Si les Vellaves sont habitués à la présence de hérons dans les gorges de la Loire, jamais aucun ibis n’y a été encore vu ! On sait que l’ibis est un oiseau oriental, connu pour sa capacité à distinguer l’eau pure de l’eau impure, et qu’il était vénéré dans la religion de l’ancienne Égypte sous les formes du dieu Thot, dieu du savoir et de la sagesse, à Hermopolis Magna sur les rives du Nil.Photo Vincent Jolfre

Que viendrait donc faire une telle divinité païenne à cet endroit ?

Une première hypothèse serait de penser que le culte fut rapporté sous le Bas-Empire romain. À cette époque, d’autres divinités orientales se trouvaient vénérées par les habitants du Velay qui adoptèrent, par syncrétisme, le dieu Sarapis dont des têtes sculptées furent retrouvées à la Roche de Coubon et à Saint-Paulien, ainsi que sa parèdre Isis dont on connaît au moins une représentation en Velay, dans un réemploi de la cathédrale Notre-Dame du Puy, signalé dans la Carte Archéologique de la Haute-Loire. Il pourrait en avoir été de même à la Madeleine avec le dieu à tête d’ibis Thot.
Albert Boudon-Lashermes, célèbre érudit qui a tant fait pour le Velay, pensait que « le peuple vellave primitif, celui qui subsista de-ci de-là […] semble nous venir de Chaldée par l’Égypte et Pergame » (dans Le Velay gallo-grec, chapitre « D’où venons-nous ? »). Il pensait que nous devions à cet héritage chaldéen nos chibottes, ainsi qu’une une bonne partie de nos coutumes. Nos ancêtres chaldéens auraient-ils pu aussi apporter le culte « ibien » en Velay ?

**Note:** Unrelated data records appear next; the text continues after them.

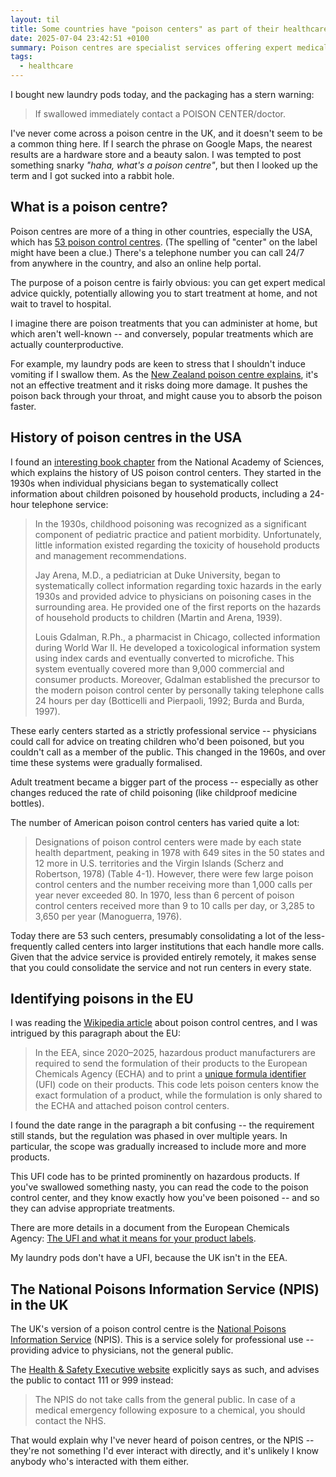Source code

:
 ```yaml
---
layout: til
title: Some countries have "poison centers" as part of their healthcare service
date: 2025-07-04 23:42:51 +0100
summary: Poison centres are specialist services offering expert medical advice when you're poisoned. They're common in countries like the US, but barely visible to the public in the UK.
tags:
  - healthcare
---
```

I bought new laundry pods today, and the packaging has a stern warning:

> If swallowed immediately contact a POISON CENTER/doctor.

I've never come across a poison centre in the UK, and it doesn't seem to be a common thing here.
If I search the phrase on Google Maps, the nearest results are a hardware store and a beauty salon.
I was tempted to post something snarky *"haha, what's a poison centre"*, but then I looked up the term and I got sucked into a rabbit hole.

## What is a poison centre?

Poison centres are more of a thing in other countries, especially the USA, which has [53 poison control centres](https://poisoncenters.org).
(The spelling of "center" on the label might have been a clue.)
There's a telephone number you can call 24/7 from anywhere in the country, and also an online help portal.

The purpose of a poison centre is fairly obvious: you can get expert medical advice quickly, potentially allowing you to start treatment at home, and not wait to travel to hospital.

I imagine there are poison treatments that you can administer at home, but which aren't well-known -- and conversely, popular treatments which are actually counterproductive.

For example, my laundry pods are keen to stress that I shouldn't induce vomiting if I swallow them.
As the [New Zealand poison centre explains](https://poisons.co.nz/articles-and-info/first-aid/view/vomiting-first-aid-for-poisoning-an-incorrect-assumption/), it's not an effective treatment and it risks doing more damage.
It pushes the poison back through your throat, and might cause you to absorb the poison faster.

## History of poison centres in the USA

I found an [interesting book chapter](https://www.ncbi.nlm.nih.gov/books/NBK215785/#__NBK215785_dtls__) from the National Academy of Sciences, which explains the history of US poison control centers.
They started in the 1930s when individual physicians began to systematically collect information about children poisoned by household products, including a 24-hour telephone service:

> In the 1930s, childhood poisoning was recognized as a significant component of pediatric practice and patient morbidity. Unfortunately, little information existed regarding the toxicity of household products and management recommendations.
>
> Jay Arena, M.D., a pediatrician at Duke University, began to systematically collect information regarding toxic hazards in the early 1930s and provided advice to physicians on poisoning cases in the surrounding area. He provided one of the first reports on the hazards of household products to children (Martin and Arena, 1939).
>
> Louis Gdalman, R.Ph., a pharmacist in Chicago, collected information during World War II. He developed a toxicological information system using index cards and eventually converted to microfiche. This system eventually covered more than 9,000 commercial and consumer products. Moreover, Gdalman established the precursor to the modern poison control center by personally taking telephone calls 24 hours per day (Botticelli and Pierpaoli, 1992; Burda and Burda, 1997).

These early centers started as a strictly professional service -- physicians could call for advice on treating children who'd been poisoned, but you couldn't call as a member of the public.
This changed in the 1960s, and over time these systems were gradually formalised.

Adult treatment became a bigger part of the process -- especially as other changes reduced the rate of child poisoning (like childproof medicine bottles).

The number of American poison control centers has varied quite a lot:

> Designations of poison control centers were made by each state health department, peaking in 1978 with 649 sites in the 50 states and 12 more in U.S. territories and the Virgin Islands (Scherz and Robertson, 1978) (Table 4-1). However, there were few large poison control centers and the number receiving more than 1,000 calls per year never exceeded 80. In 1970, less than 6 percent of poison control centers received more than 9 to 10 calls per day, or 3,285 to 3,650 per year (Manoguerra, 1976).

Today there are 53 such centers, presumably consolidating a lot of the less-frequently called centers into larger institutions that each handle more calls.
Given that the advice service is provided entirely remotely, it makes sense that you could consolidate the service and not run centers in every state.

## Identifying poisons in the EU

I was reading the [Wikipedia article](https://en.wikipedia.org/wiki/Poison_control_center) about poison control centres, and I was intrigued by this paragraph about the EU:

> In the EEA, since 2020–2025, hazardous product manufacturers are required to send the formulation of their products to the European Chemicals Agency (ECHA) and to print a [unique formula identifier](https://en.wikipedia.org/wiki/Unique_formula_identifier) (UFI) code on their products. This code lets poison centers know the exact formulation of a product, while the formulation is only shared to the ECHA and attached poison control centers.

I found the date range in the paragraph a bit confusing -- the requirement still stands, but the regulation was phased in over multiple years.
In particular, the scope was gradually increased to include more and more products.

This UFI code has to be printed prominently on hazardous products.
If you've swallowed something nasty, you can read the code to the poison control center, and they know exactly how you've been poisoned -- and so they can advise appropriate treatments.

There are more details in a document from the European Chemicals Agency: [The UFI and what it means for your product labels](https://web.archive.org/web/20191221095408/https://poisoncentres.echa.europa.eu/documents/22284544/22295820/ufi_what_it_means_en.pdf/576a9a82-c352-b5b3-df73-e763da37e559).

My laundry pods don't have a UFI, because the UK isn't in the EEA.

## The National Poisons Information Service (NPIS) in the UK

The UK's version of a poison control centre is the [National Poisons Information Service](https://www.npis.org) (NPIS).
This is a service solely for professional use -- providing advice to physicians, not the general public.

The [Health & Safety Executive website](https://www.hse.gov.uk/biocides/using/informing-npis.htm) explicitly says as such, and advises the public to contact 111 or 999 instead:

> The NPIS do not take calls from the general public. In case of a medical emergency following exposure to a chemical, you should contact the NHS.

That would explain why I've never heard of poison centres, or the NPIS -- they're not something I'd ever interact with directly, and it's unlikely I know anybody who's interacted with them either.

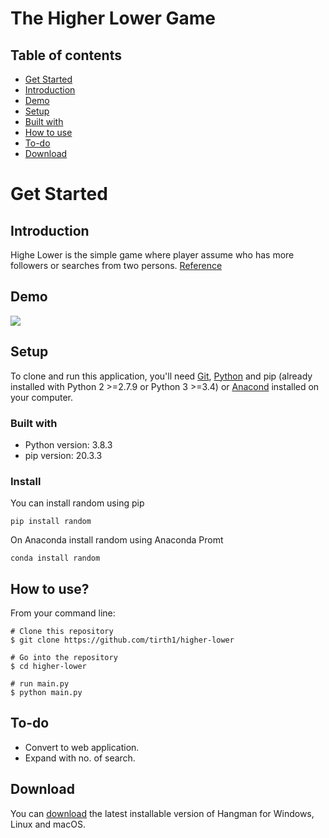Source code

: # The Higher Lower Game

## Table of contents
* [Get Started](#get-started)
* [Introduction](#introduction)
* [Demo](#demo)
* [Setup](#setup)
* [Built with](#built-with)
* [How to use](#how-to-use)
* [To-do](#to-do)
* [Download](#download)

# Get Started

## Introduction
Highe Lower is the simple game where player assume who has more followers or searches from two persons. [Reference](http://www.higherlowergame.com/)

## Demo
![](demo.gif)

## Setup
To clone and run this application, you'll need [Git](https://git-scm.com/downloads), [Python](https://www.python.org/downloads/) and pip (already installed with Python 2 >=2.7.9 or Python 3 >=3.4) or [Anacond](https://docs.anaconda.com/anaconda/install/) installed on your computer.

### Built with
* Python version: 3.8.3
* pip version: 20.3.3

### Install
You can install random using pip
```consol
pip install random
```
On Anaconda install random using Anaconda Promt
```consol
conda install random
```

## How to use?
From your command line:
```console
# Clone this repository
$ git clone https://github.com/tirth1/higher-lower

# Go into the repository
$ cd higher-lower

# run main.py
$ python main.py

```

## To-do
* Convert to web application.
* Expand with no. of search.

## Download
You can [download](https://github.com/tirth1/higher-lower/releases/tag/1.0.0) the latest installable version of Hangman for Windows, Linux and macOS.
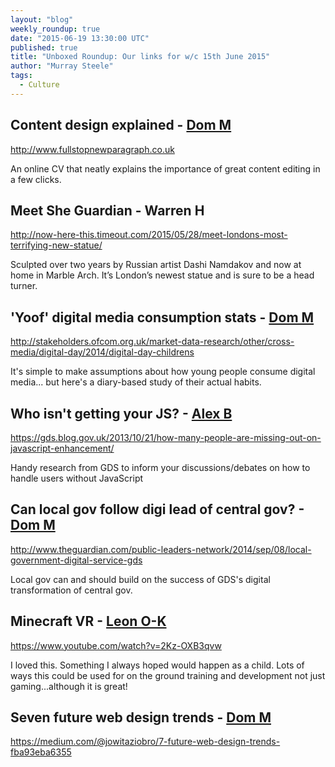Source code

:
 ```yaml
---
layout: "blog"
weekly_roundup: true
date: "2015-06-19 13:30:00 UTC"
published: true
title: "Unboxed Roundup: Our links for w/c 15th June 2015"
author: "Murray Steele"
tags:
  - Culture
---
```


## Content design explained - [Dom M](http://www.unboxedconsulting.com/people/dominic-mason)

http://www.fullstopnewparagraph.co.uk

An online CV that neatly explains the importance of great content editing in a few clicks.

## Meet She Guardian - Warren H

http://now-here-this.timeout.com/2015/05/28/meet-londons-most-terrifying-new-statue/

Sculpted over two years by Russian artist Dashi Namdakov and now at home in Marble Arch. It’s London’s newest statue and is sure to be a head turner.

## 'Yoof' digital media consumption stats - [Dom M](http://www.unboxedconsulting.com/people/dominic-mason)

http://stakeholders.ofcom.org.uk/market-data-research/other/cross-media/digital-day/2014/digital-day-childrens

It's simple to make assumptions about how young people consume digital media... but here's a diary-based study of their actual habits.

## Who isn't getting your JS? - [Alex B](http://www.unboxedconsulting.com/people/alex-bobin)

https://gds.blog.gov.uk/2013/10/21/how-many-people-are-missing-out-on-javascript-enhancement/

Handy research from GDS to inform your discussions/debates on how to handle users without JavaScript

## Can local gov follow digi lead of central gov? - [Dom M](http://www.unboxedconsulting.com/people/dominic-mason)

http://www.theguardian.com/public-leaders-network/2014/sep/08/local-government-digital-service-gds

Local gov can and should build on the success of GDS's digital transformation of central gov.

## Minecraft VR - [Leon O-K](https://www.linkedin.com/pub/leon-odey-knight/8/963/802)

https://www.youtube.com/watch?v=2Kz-OXB3qvw

I loved this. Something I always hoped would happen as a child. Lots of ways this could be used for on the ground training and development not just gaming...although it is great!

## Seven future web design trends - [Dom M](http://www.unboxedconsulting.com/people/dominic-mason)

https://medium.com/@jowitaziobro/7-future-web-design-trends-fba93eba6355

Enfin, une dernière hypothèse est de penser qu’il n’y a jamais eu de lieu de culte à une divinité ibis à cet endroit. À part des traces de constructions hypothétiques (un oppidum gaulois avec chibottes, tumulus et remparts ?) qui firent dire à Albert Boudon-Lashermes que « la Madeleine est une réédition du camp d’Antoune », aucune découverte archéologique tangible, prouvant une occupation durable du site pendant l’Antiquité, n’a été faite. L’Association de Protection du Patrimoine de Retournac (APPR) a contacté l’Inrap (Institut national de recherches archéologiques préventives) afin de mener prochainement des prospections et dévoiler une bonne fois pour toutes la destination antique du site (sanctuaire ? habitations ?).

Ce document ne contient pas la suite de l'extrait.